Ainsi, par exemple, une personne avec HPI peut aussi avoir des difficultés graphiques, qui sont souvent l’expression d’autres troubles comme un trouble du développement de la coordination [16]. Ce dernier se caractérise par une acquisition et une exécution de compétences de coordination motrice en dessous du niveau escompté pour l’âge de l’individu. Ces difficultés se traduisent par de la maladresse ainsi que la lenteur et de l’imprécision dans la réalisation de tâches motrices comme écrire à la main. Ainsi, si l’on raisonne avec l’idée que le fait d’avoir un HPI a pour conséquence d’avoir des difficultés graphiques, on peut arrêter les investigations au seul QI et ne pas réaliser des bilans complémentaires, comme ici un bilan psychomoteur pour évaluer les compétences en coordination motrice.
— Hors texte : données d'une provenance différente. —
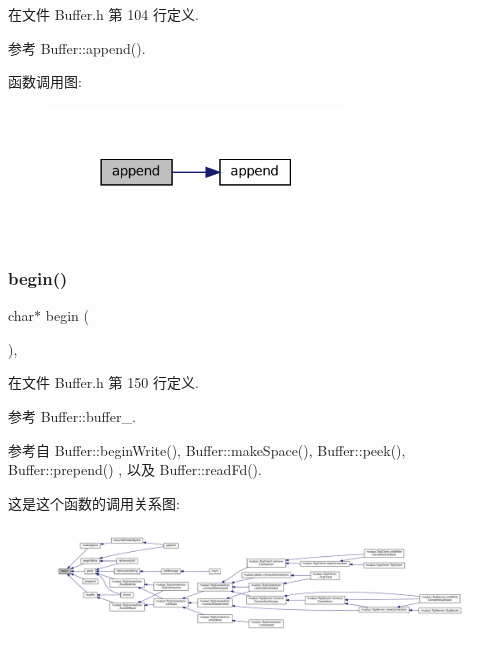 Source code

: 在文件 Buffer.\+h 第 104 行定义.



参考 Buffer\+::append().

函数调用图\+:
\nopagebreak
\begin{figure}[H]
\begin{center}
\leavevmode
\includegraphics[width=222pt]{classmuduo_1_1Buffer_af4c97664922a815eb9aa9dfe78686007_cgraph}
\end{center}
\end{figure}
\mbox{\label{classmuduo_1_1Buffer_ad431daee7daddf53f8aca682ddf3c940}} 
\subsubsection{\texorpdfstring{begin()}{begin()}\hspace{0.1cm}{\footnotesize\ttfamily [1/2]}}
{\footnotesize\ttfamily char$\ast$ begin (\begin{DoxyParamCaption}{ }\end{DoxyParamCaption})\hspace{0.3cm}{\ttfamily [inline]}, {\ttfamily [private]}}



在文件 Buffer.\+h 第 150 行定义.



参考 Buffer\+::buffer\+\_\+.



参考自 Buffer\+::begin\+Write(), Buffer\+::make\+Space(), Buffer\+::peek(), Buffer\+::prepend() , 以及 Buffer\+::read\+Fd().

这是这个函数的调用关系图\+:
\nopagebreak
\begin{figure}[H]
\begin{center}
\leavevmode
\includegraphics[width=350pt]{classmuduo_1_1Buffer_ad431daee7daddf53f8aca682ddf3c940_icgraph}
\end{center}
\end{figure}
\mbox{\label{classmuduo_1_1Buffer_a5386e98f71cb440232f0c41041f50af4}}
Avoir ce raisonnement peut retarder grandement les prises en charge et avoir des implications scolaires, puis professionnelles néfastes.

Le Génie et la Foule(détail), Éghiché Tadevosian (1870-1936)

De même, une personne avec HPI peut également avoir des difficultés relationnelles. Mais les causes peuvent être variées. Un isolement peut être lié à une inadéquation de l’environnement par rapport à l’individu (il ne répond pas à ses besoins). Cela peut être lié à sa personnalité et notamment son désir d’être seul. Une récente étude [17] suggère que les adultes avec HPI auraient un attrait plus important pour la solitude que les personnes sans HPI. Cela peut être aussi lié à un manque de compétences sociales ou à un trouble particulier comme le trouble du spectre autistique. Les déficits dans la communication et les interactions sociales sont une des deux dimensions symptomatiques du trouble du spectre autistique dans le DSM-5 [15], qui peuvent avoir notamment pour conséquence l’isolement. Ainsi, dans le cas de plaintes au niveau des relations sociales chez une personne avec HPI, il convient de creuser la question. Est-ce lié à la personnalité de l’individu ? À un environnement non adapté ? À un trouble associé ? Là encore, dire que c’est parce que la personne a un HPI qu’elle a des difficultés relationnelles risque de retarder le bon diagnostic et la prise en charge.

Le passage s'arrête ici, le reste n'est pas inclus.